I have changed four employers. Every time a new Employees' Provident Fund (EPF) account was opened. I have not claimed any of this money in the past 11 years. I am told that it's better that I should withdraw the money as the process of transfer is very cumbersome. What would your advice be?
Since you are in employment, technically you cannot withdraw the PF
money. However, you may consider transferring your PF
accumulation from all the four accounts to the account that you maintain with your present employer. If all your past accounts are linked to the Universal Account Number (UAN), it can be easily transferred using the online process. Check with your previous employers and consider transferring the funds online.
I am a salaried individual. I have a personal loan and a gold loan. Can I get an income tax deduction for interest paid on these loans?
Unfortunately, no deduction is available for interest paid on personal or gold loan.
If you were in business and used the funds for business purposes, you could have claimed the interest as business expense.
My brother became a citizen of the United Kingdom five years ago. He owns a house that was bought 16 years ago. If he sells the house now, will he be liable for capital gains tax? How can he transfer the money abroad? Are there any restrictions on the money a person of Indian origin can repatriate in a year?

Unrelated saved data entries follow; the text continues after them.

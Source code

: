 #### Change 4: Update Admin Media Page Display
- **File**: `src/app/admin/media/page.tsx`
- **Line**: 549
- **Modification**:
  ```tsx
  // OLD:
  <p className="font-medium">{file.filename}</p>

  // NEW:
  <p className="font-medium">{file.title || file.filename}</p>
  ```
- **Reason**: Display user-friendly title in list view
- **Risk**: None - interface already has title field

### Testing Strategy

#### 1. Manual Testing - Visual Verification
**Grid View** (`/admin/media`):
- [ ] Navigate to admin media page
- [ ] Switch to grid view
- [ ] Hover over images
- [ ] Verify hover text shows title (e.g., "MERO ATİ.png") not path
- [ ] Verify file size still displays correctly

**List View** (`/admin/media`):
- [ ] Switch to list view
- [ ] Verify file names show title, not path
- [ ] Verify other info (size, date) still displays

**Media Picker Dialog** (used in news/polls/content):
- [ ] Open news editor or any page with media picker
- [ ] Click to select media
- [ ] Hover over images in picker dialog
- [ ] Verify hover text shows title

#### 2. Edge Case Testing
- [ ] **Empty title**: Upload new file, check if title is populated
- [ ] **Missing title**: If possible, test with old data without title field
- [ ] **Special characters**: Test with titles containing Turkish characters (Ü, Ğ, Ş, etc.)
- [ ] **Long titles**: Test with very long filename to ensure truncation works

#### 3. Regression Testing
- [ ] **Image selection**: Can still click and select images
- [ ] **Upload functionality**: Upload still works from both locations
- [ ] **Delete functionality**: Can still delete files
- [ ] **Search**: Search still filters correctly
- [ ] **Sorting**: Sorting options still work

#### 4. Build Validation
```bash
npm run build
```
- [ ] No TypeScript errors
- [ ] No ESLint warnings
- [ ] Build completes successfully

Taxability in India depends on the tax residency
status of the individual, which in turn depends on the number of days he has spent in India during the year. Assuming that your brother is settled in the UK and has visited India for less than 182 days in the relevant tax year, he is likely to qualify to be a non resident under the Indian tax laws. Since the house which he will sell is situated in India, the gain arising on it would be subject to tax in India. Since your brother held the house for 16 years, the resultant gain would be considered as long term capital gain (LTCG) and would subject to tax at 20 per cent.

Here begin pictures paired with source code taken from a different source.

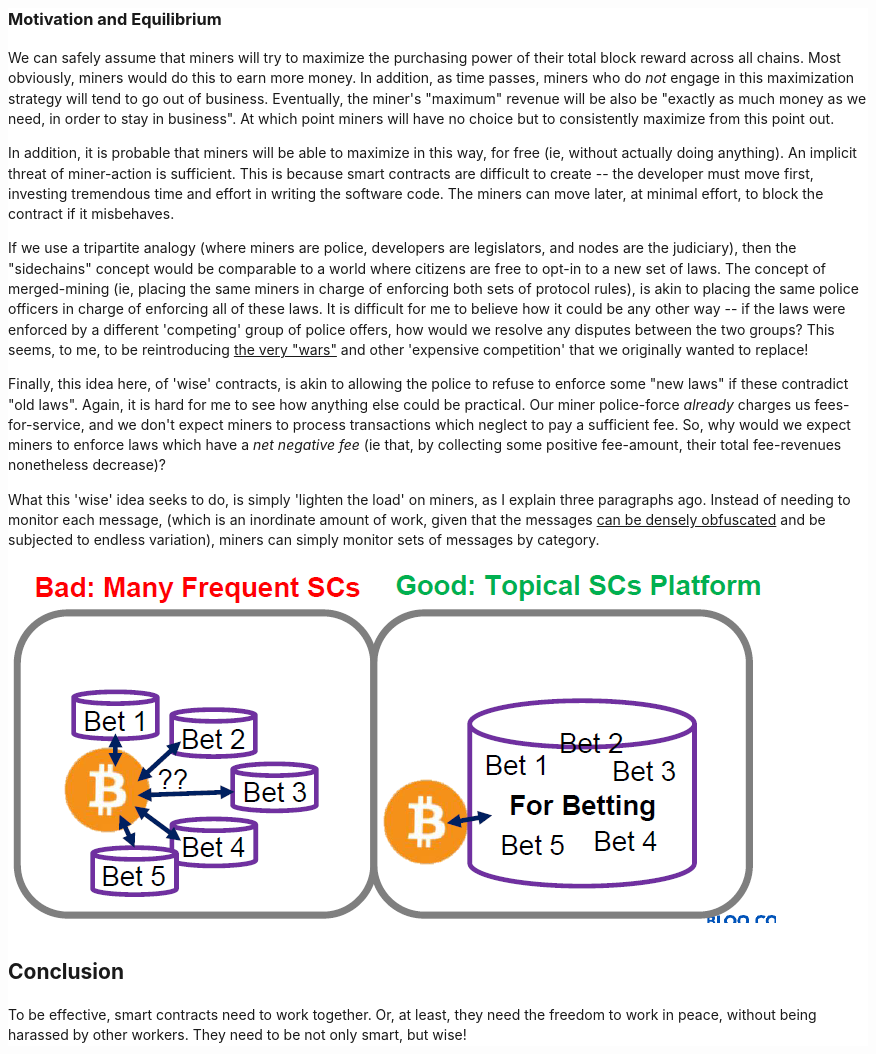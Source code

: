 
### Motivation and Equilibrium

We can safely assume that miners will try to maximize the purchasing power of their total block reward across all chains. Most obviously, miners would do this to earn more money. In addition, as time passes, miners who do *not* engage in this maximization strategy will tend to go out of business. Eventually, the miner's "maximum" revenue will be also be "exactly as much money as we need, in order to stay in business". At which point miners will have no choice but to consistently maximize from this point out.

In addition, it is probable that miners will be able to maximize in this way, for free (ie, without actually doing anything). An implicit threat of miner-action is sufficient. This is because smart contracts are difficult to create -- the developer must move first, investing tremendous time and effort in writing the software code. The miners can move later, at minimal effort, to block the contract if it misbehaves.

If we use a tripartite analogy (where miners are police, developers are legislators, and nodes are the judiciary), then the "sidechains" concept would be comparable to a world where citizens are free to opt-in to a new set of laws. The concept of merged-mining (ie, placing the same miners in charge of enforcing both sets of protocol rules), is akin to placing the same police officers in charge of enforcing all of these laws. It is difficult for me to believe how it could be any other way -- if the laws were enforced by a different 'competing' group of police offers, how would we resolve any disputes between the two groups? This seems, to me, to be reintroducing [the very "wars"](http://junseth.com/post/119882298052/blockchains-are-war) and other 'expensive competition' that we originally wanted to replace!

Finally, this idea here, of 'wise' contracts, is akin to allowing the police to refuse to enforce some "new laws" if these contradict "old laws". Again, it is hard for me to see how anything else could be practical. Our miner police-force *already* charges us fees-for-service, and we don't expect miners to process transactions which neglect to pay a sufficient fee. So, why would we expect miners to enforce laws which have a *net negative fee* (ie that, by collecting some positive fee-amount, their total fee-revenues nonetheless decrease)?

What this 'wise' idea seeks to do, is simply 'lighten the load' on miners, as I explain three paragraphs ago. Instead of needing to monitor each message, (which is an inordinate amount of work, given that the messages [can be densely obfuscated](http://www.ioccc.org/) and be subjected to endless variation), miners can simply monitor sets of messages by category.

![m-cat](/images/message-categories.png)





## Conclusion

To be effective, smart contracts need to work together. Or, at least, they need the freedom to work in peace, without being harassed by other workers. They need to be not only smart, but wise!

Indexation benefit will also be available. Since your brother stays in the UK, he may also be taxed on such gain according to UK tax laws. If such double taxation takes place, the credit for taxes
paid in India may be available against the UK tax liability, in accordance with the Indo-UK tax treaty. If your brother plans to save tax by reinvesting the gain in another house under Section 54, he should consider the taxation aspects in the UK . Where no tax is paid in India, credit will not be available and taxes
may still need to be paid in the UK. These are general comments and your brother should analyse his UK tax position to frame his views based on the above comments. Regarding remittance of proceeds, that should not be a problem, so long as taxes
have been paid, the relevant paper work is completed, and the amount does not exceeds $1 million.